Scan the data below for lines containing the string "DEFAULT" and give only how many there are.

***** Material for the task *****

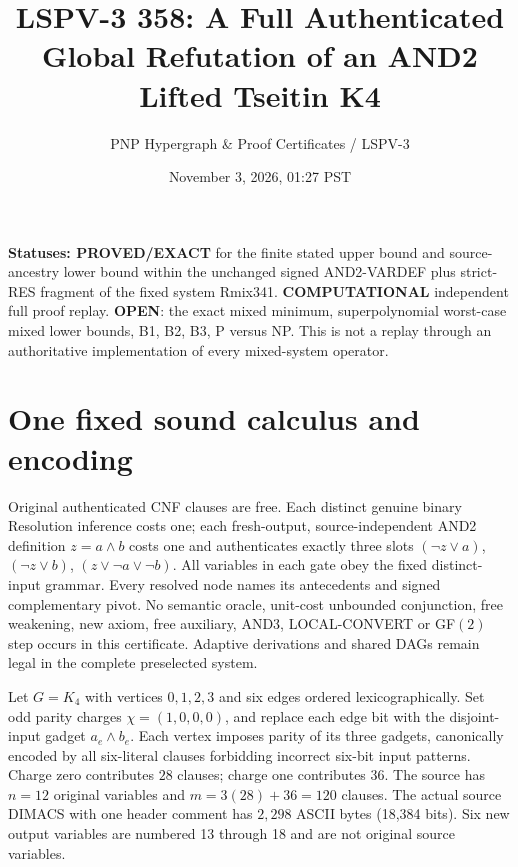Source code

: \documentclass[11pt]{article}
\title{LSPV-3 358: A Full Authenticated Global Refutation of an AND2 Lifted Tseitin K4}
\author{PNP Hypergraph \& Proof Certificates / LSPV-3}
\date{November 3, 2026, 01:27 PST}
\begin{document}
\maketitle
\noindent\textbf{Statuses: PROVED/EXACT} for the finite stated upper bound and source-ancestry lower bound within the unchanged signed AND2-VARDEF plus strict-RES fragment of the fixed system Rmix341. \textbf{COMPUTATIONAL} independent full proof replay. \textbf{OPEN}: the exact mixed minimum, superpolynomial worst-case mixed lower bounds, B1, B2, B3, P versus NP. This is not a replay through an authoritative implementation of every mixed-system operator.

\section*{One fixed sound calculus and encoding}
Original authenticated CNF clauses are free. Each distinct genuine binary Resolution inference costs one; each fresh-output, source-independent AND2 definition $z=a\wedge b$ costs one and authenticates exactly three slots $(\neg z\vee a)$, $(\neg z\vee b)$, $(z\vee\neg a\vee\neg b)$. All variables in each gate obey the fixed distinct-input grammar. Every resolved node names its antecedents and signed complementary pivot. No semantic oracle, unit-cost unbounded conjunction, free weakening, new axiom, free auxiliary, AND3, LOCAL-CONVERT or GF$(2)$ step occurs in this certificate. Adaptive derivations and shared DAGs remain legal in the complete preselected system.

Let $G=K_4$ with vertices $0,1,2,3$ and six edges ordered lexicographically. Set odd parity charges $\chi=(1,0,0,0)$, and replace each edge bit with the disjoint-input gadget $a_e\wedge b_e$. Each vertex imposes parity of its three gadgets, canonically encoded by all six-literal clauses forbidding incorrect six-bit input patterns. Charge zero contributes $28$ clauses; charge one contributes $36$. The source has $n=12$ original variables and $m=3(28)+36=120$ clauses. The actual source DIMACS with one header comment has $2,298$ ASCII bytes (18,384 bits). Six new output variables are numbered 13 through 18 and are not original source variables.
\end{document}
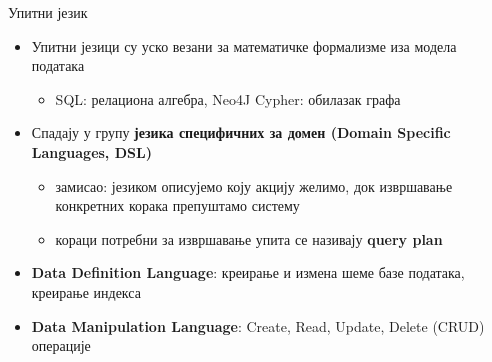 \documentclass{beamer}
\begin{document}
    \begin{frame}{Упитни језик}
        \begin{itemize}
            \item Упитни језици су уско везани за математичке формализме иза модела података
            \begin{itemize}
                \item SQL: релациона алгебра, Neo4J Cypher: обилазак графа
            \end{itemize}
            \item Спадају у групу \textbf{језика специфичних за домен (Domain Specific Languages, DSL)}
            \begin{itemize}
                \item замисао: језиком описујемо коју акцију желимо, док извршавање конкретних корака препуштамо систему
                \item кораци потребни за извршавање упита се називају \textbf{query plan}
            \end{itemize}
            \item \textbf{Data Definition Language}: креирање и измена шеме базе података, креирање индекса
            \item \textbf{Data Manipulation Language}: Create, Read, Update, Delete (CRUD) операције
        \end{itemize}
    \end{frame}
    
\end{document}

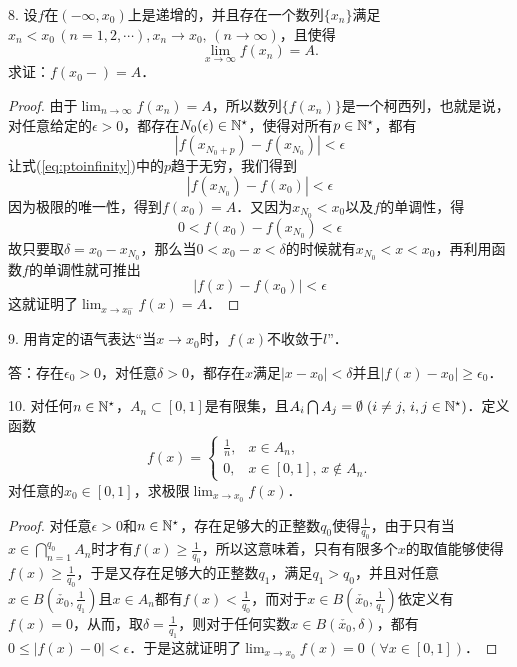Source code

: 8. 设$f$在$(-\infty, x_0)$上是递增的，并且存在一个数列$\{ x_n \}$满足$x_n < x_0 \, (n = 1,2,\cdots), x_n \to x_0, \, (n \to \infty)$，且使得
\begin{equation}
    \lim_{x \to \infty} f(x_n) = A.
\end{equation}
求证：$f(x_0 -) = A$．

\begin{proof}
由于$\displaystyle\lim_{n \to \infty} f(x_n) = A$，所以数列$\{ f(x_n) \}$是一个柯西列，也就是说，对任意给定的$\epsilon > 0$，都存在$N_0(\epsilon) \in \mathbb{N}^\star$，使得对所有$p \in \mathbb{N}^\star$，都有
\begin{equation}
    |f(x_{N_0+p}) - f(x_{N_0})|<\epsilon
    \label{eq:ptoinfinity}
\end{equation}
让式(\ref{eq:ptoinfinity})中的$p$趋于无穷，我们得到
\begin{equation}
    |f(x_{N_0}) - f(x_0)|<\epsilon
\end{equation}
因为极限的唯一性，得到$f(x_0)=A$．又因为$x_{N_0}<x_0$以及$f$的单调性，得
\begin{equation}
    0 < f(x_0) - f(x_{N_0}) < \epsilon
\end{equation}
故只要取$\delta = x_0 - x_{N_0}$，那么当$0 < x_0 - x < \delta$的时候就有$x_{N_0}<x<x_0$，再利用函数$f$的单调性就可推出
\begin{equation}
    |f(x)-f(x_0)|<\epsilon
\end{equation}
这就证明了$\displaystyle\lim_{x \to x_0^-} f(x) = A$．
\end{proof}

9. 用肯定的语气表达``当$x \to x_0$时，$f(x)$不收敛于$l$''．

答：存在$\epsilon_0 > 0$，对任意$\delta > 0$，都存在$x$满足$|x-x_0|<\delta$并且$|f(x)-x_0|\geq\epsilon_0$．

10. 对任何$n \in \mathbb{N}^\star$，$A_n \subset [0,1]$是有限集，且$A_i \bigcap A_j = \emptyset \; (i \neq j, \, i,j \in \mathbb{N}^\star)$．定义函数
\begin{equation}
    f(x) = \begin{cases}
        \displaystyle\frac{1}{n}, & x \in A_n , \\
        0, & x \in [0,1], \, x \not\in A_n.
    \end{cases}
\end{equation}
对任意的$x_0 \in [0,1]$，求极限$\displaystyle\lim_{x \to x_0} f(x)$．

\begin{proof}
对任意$\epsilon > 0$和$n \in \mathbb{N}^\star$，存在足够大的正整数$q_0$使得$\displaystyle\frac{1}{q_0}$，由于只有当$x \in \displaystyle\bigcap_{n=1}^{q_0} A_n$时才有$f(x) \geq \displaystyle\frac{1}{q_0}$，所以这意味着，只有有限多个$x$的取值能够使得$f(x) \geq \displaystyle\frac{1}{q_0}$，于是又存在足够大的正整数$q_1$，满足$q_1 > q_0$，并且对任意$x \in B(\check{x_0}, \displaystyle\frac{1}{q_1})$且$x \in A_n$都有$f(x) < \displaystyle\frac{1}{q_0}$，而对于$x \in B(\check{x_0}, \displaystyle\frac{1}{q_1})$依定义有$f(x) = 0$，从而，取$\delta = \displaystyle\frac{1}{q_1}$，则对于任何实数$x \in B(\check{x_0}, \delta)$，都有$0 \leq |f(x) - 0| < \epsilon$．于是这就证明了$\displaystyle\lim_{x \to x_0} f(x) = 0 \, (\forall x \in [0,1])$．
\end{proof}

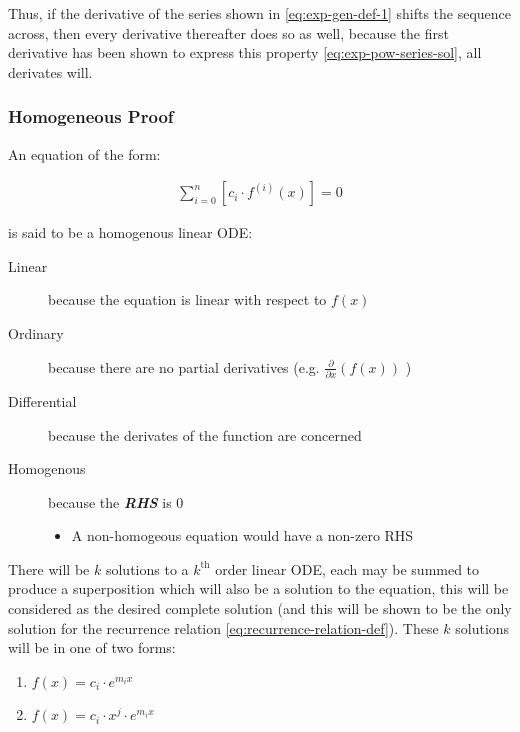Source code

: \documentclass[11pt]{article}
\begin{document}
Thus, if the derivative of the series shown in \eqref{eq:exp-gen-def-1} shifts the
sequence across, then every derivative thereafter does so as well, because the
first derivative has been shown to express this property
\eqref{eq:exp-pow-series-sol}, all derivates will.

\subsubsection{Homogeneous Proof}
\label{sec:orgfafd6a9}
An equation of the form:

\begin{align}
\sum^{n}_{i=0} \left[ c_{i} \cdot f^{(i)}(x) \right] = 0 \label{eq:hom-ode}
\end{align}

is said to be a homogenous linear ODE: \cite[Ch. 2]{zillDifferentialEquations2009a}

\begin{description}
\item[{Linear}] because the equation is linear with respect to \(f(x)\)
\item[{Ordinary}] because there are no partial derivatives (e.g. \(\frac{\partial }{\partial x}{\left({ f{\left({ x }\right)} }\right)}\)  )
\item[{Differential}] because the derivates of the function are concerned
\item[{Homogenous}] because the \textbf{\emph{RHS}} is 0
\begin{itemize}
\item A non-homogeous equation would have a non-zero RHS
\end{itemize}
\end{description}

There will be \(k\) solutions to a \(k^{\mathrm{th}}\) order linear ODE, each may be summed to produce a superposition which will also be a solution to the equation, \cite[Ch. 4]{zillDifferentialEquations2009a}  this will be considered as the desired complete solution (and this will be shown to be the only solution for the recurrence relation \eqref{eq:recurrence-relation-def}). These \(k\) solutions will be in one of two forms:

\begin{enumerate}
\item \(f(x)=c_{i} \cdot e^{m_{i}x}\)
\item \(f(x)=c_{i} \cdot x^{j}\cdot e^{m_{i}x}\)
\end{enumerate}
\end{document}
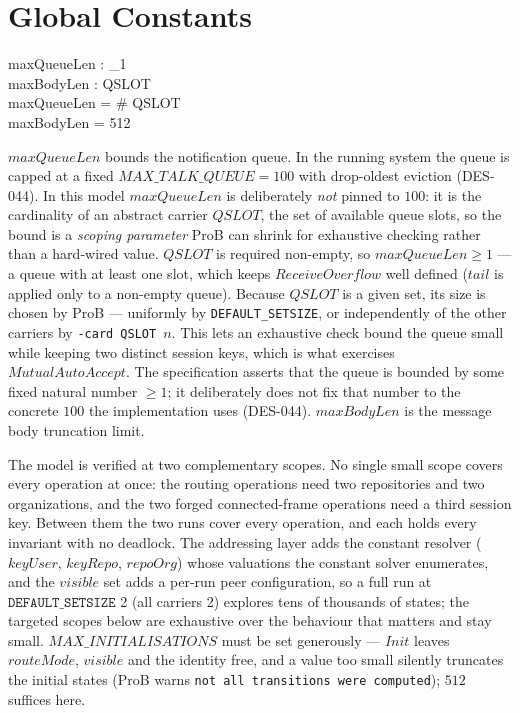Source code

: \documentclass[a4paper,10pt,fleqn]{article}
\begin{document}
\section{Global Constants}

\begin{zed}
  [QSLOT]
\end{zed}

\begin{axdef}
  maxQueueLen : \nat_1 \\
  maxBodyLen : \nat
\where
  QSLOT \neq \emptyset \\
  maxQueueLen = \# QSLOT \\
  maxBodyLen = 512
\end{axdef}

$maxQueueLen$ bounds the notification queue.  In the running system the
queue is capped at a fixed $MAX\_TALK\_QUEUE = 100$ with drop-oldest
eviction (DES-044).  In this model $maxQueueLen$ is deliberately
\emph{not} pinned to $100$: it is the cardinality of an abstract carrier
$QSLOT$, the set of available queue slots, so the bound is a
\emph{scoping parameter} ProB can shrink for exhaustive checking rather
than a hard-wired value.  $QSLOT$ is required non-empty, so
$maxQueueLen \geq 1$ --- a queue with at least one slot, which keeps
$ReceiveOverflow$ well defined ($tail$ is applied only to a non-empty
queue).  Because $QSLOT$ is a given set, its size is chosen by ProB ---
uniformly by \texttt{DEFAULT\_SETSIZE}, or independently of the other
carriers by \texttt{-card QSLOT}~$n$.  This lets an exhaustive check
bound the queue small while keeping two distinct session keys, which is
what exercises $MutualAutoAccept$.  The specification asserts that the
queue is bounded by some fixed natural number $\geq 1$; it deliberately
does not fix that number to the concrete $100$ the implementation uses
(DES-044).  $maxBodyLen$ is the message body truncation limit.

The model is verified at two complementary scopes.  No single small
scope covers every operation at once: the routing operations need two
repositories and two organizations, and the two forged connected-frame
operations need a third session key.  Between them the two runs cover
every operation, and each holds every invariant with no deadlock.  The
addressing layer adds the constant resolver ($keyUser$, $keyRepo$,
$repoOrg$) whose valuations the constant solver enumerates, and the
$visible$ set adds a per-run peer configuration, so a full run at
$\texttt{DEFAULT\_SETSIZE}$ 2 (all carriers 2) explores tens of
thousands of states; the targeted scopes below are exhaustive over the
behaviour that matters and stay small.  $MAX\_INITIALISATIONS$ must be
set generously --- $Init$ leaves $routeMode$, $visible$ and the identity
free, and a value too small silently truncates the initial states (ProB
warns \texttt{not all transitions were computed}); $512$ suffices here.
\end{document}
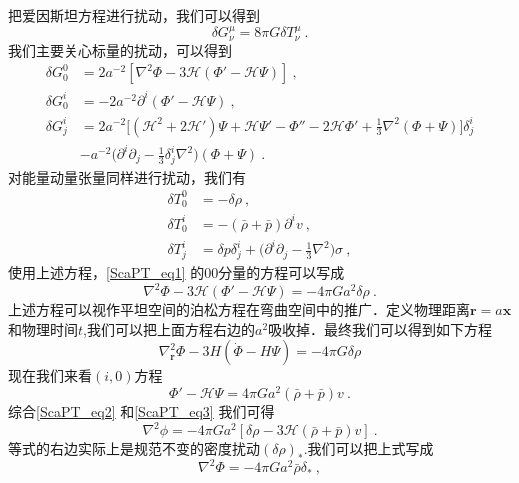 把爱因斯坦方程进行扰动，我们可以得到
\begin{equation}\label{ScaPT_eq1}
\delta G^\mu_\nu = 8 \pi G\delta T^\mu_\nu ~.
\end{equation}
我们主要关心标量的扰动，可以得到
\begin{equation}
\begin{aligned}
\delta G^0_0 & = 2 a^{-2} [\nabla^2 \Phi- 3 \mathcal H(\Phi' - \mathcal H \Psi)] ~,  \\
\delta G^i_0 & = - 2 a^{-2} \partial^i(\Phi' - \mathcal H \Psi)~, \\
\delta G^i_j &= 2 a^{-2} \bigg[ (\mathcal H^2 + 2 \mathcal H')\Psi +\mathcal H \Psi' - \Phi'' - 2 \mathcal H \Phi' + \frac{1}{3} \nabla^2 (\Phi+\Psi)  \bigg] \delta^i_j \\
& - a^{-2} \bigg( \partial^i\partial_j - \frac{1}{3} \delta^i_j \nabla^2 \bigg) (\Phi+\Psi) ~.
\end{aligned}
\end{equation}
对能量动量张量同样进行扰动，我们有
\begin{equation}
\begin{aligned}
\delta T^0_0 & = - \delta \rho~, \\
\delta T^i_0 & = - (\bar \rho +\bar p) \partial^i v~, \\
\delta T^i_j & = \delta p \delta^i_j + \bigg( \partial^i\partial_j - \frac{1}{3} \nabla^2 \bigg) \sigma ~,
\end{aligned}
\end{equation}
使用上述方程，\autoref{ScaPT_eq1} 的00分量的方程可以写成
\begin{equation}\label{ScaPT_eq2}
\nabla^2 \Phi - 3 \mathcal H (\Phi' - \mathcal H\Psi) = - 4 \pi G a^2 \delta \rho~. 
\end{equation}
上述方程可以视作平坦空间的泊松方程在弯曲空间中的推广．定义物理距离$\mathbf r = a \mathbf x$和物理时间$t$,我们可以把上面方程右边的$a^2$吸收掉．最终我们可以得到如下方程
\begin{equation}
\nabla^2_{\mathbf r} \Phi - 3 H (\dot\Phi - H \Psi) = - 4 \pi G \delta \rho
\end{equation}
现在我们来看$(i,0)$方程
\begin{equation}\label{ScaPT_eq3}
\Phi' - \mathcal H \Psi = 4 \pi G a^2 (\bar \rho + \bar p) v ~.
\end{equation}
综合\autoref{ScaPT_eq2} 和\autoref{ScaPT_eq3} 我们可得
\begin{equation}
\nabla^2\phi = - 4 \pi G a^2 [\delta \rho - 3 \mathcal H(\bar\rho+ \bar p) v]~.
\end{equation}
等式的右边实际上是规范不变的密度扰动$(\delta\rho)_*$.我们可以把上式写成
\begin{equation}
\nabla^2\Phi = - 4 \pi G a^2 \bar \rho \delta_* ~,
\end{equation}



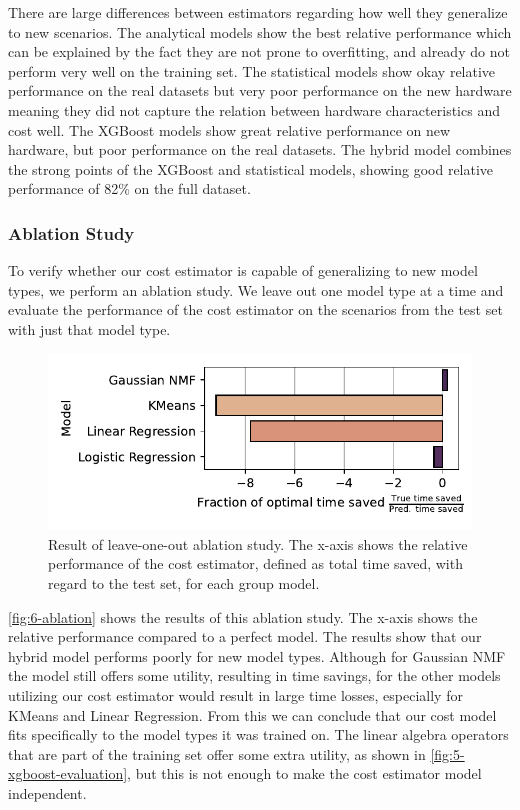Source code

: There are large differences between estimators regarding how well they generalize to new scenarios. The analytical models show the best relative performance which can be explained by the fact they are not prone to overfitting, and already do not perform very well on the training set. The statistical models show okay relative performance on the real datasets but very poor performance on the new hardware meaning they did not capture the relation between hardware characteristics and cost well. The XGBoost models show great relative performance on new hardware, but poor performance on the real datasets. The hybrid model combines the strong points of the XGBoost and statistical models, showing good relative performance of 82\% on the full dataset.

\subsubsection{Ablation Study}
\label{subsubsec:6-ablation}
To verify whether our cost estimator is capable of generalizing to new model types, we perform an ablation study. We leave out one model type at a time and evaluate the performance of the cost estimator on the scenarios from the test set with just that model type.
\begin{figure}[ht]
    \centering
    \includegraphics[width=0.6\linewidth]{chapters/06_evaluation/figures/hybrid-ablation.pdf}
    \caption[Results of ablation study]{Result of leave-one-out ablation study. The x-axis shows the relative performance of the cost estimator, defined as total time saved, with regard to the test set, for each group model.}
    \label{fig:6-ablation}
\end{figure}
\autoref{fig:6-ablation} shows the results of this ablation study. The x-axis shows the relative performance compared to a perfect model. The results show that our hybrid model performs poorly for new model types. Although for Gaussian NMF the model still offers some utility, resulting in time savings, for the other models utilizing our cost estimator would result in large time losses, especially for KMeans and Linear Regression. From this we can conclude that our cost model fits specifically to the model types it was trained on. The linear algebra operators that are part of the training set offer some extra utility, as shown in \autoref{fig:5-xgboost-evaluation}, but this is not enough to make the cost estimator model independent.

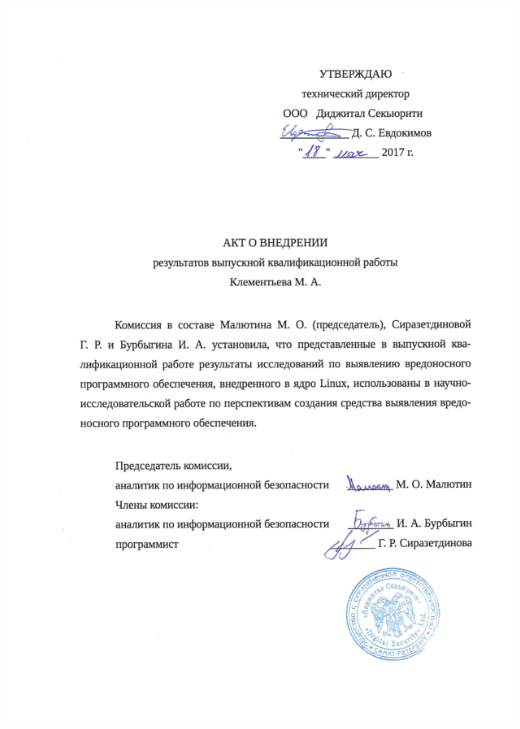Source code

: \documentclass{gost7.32-2001}
\begin{document}
\begin{centering}
  \includegraphics[height=\textheight]{signed/akt.signed.png}
\end{centering}
\end{document}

*****

## [Written response]
2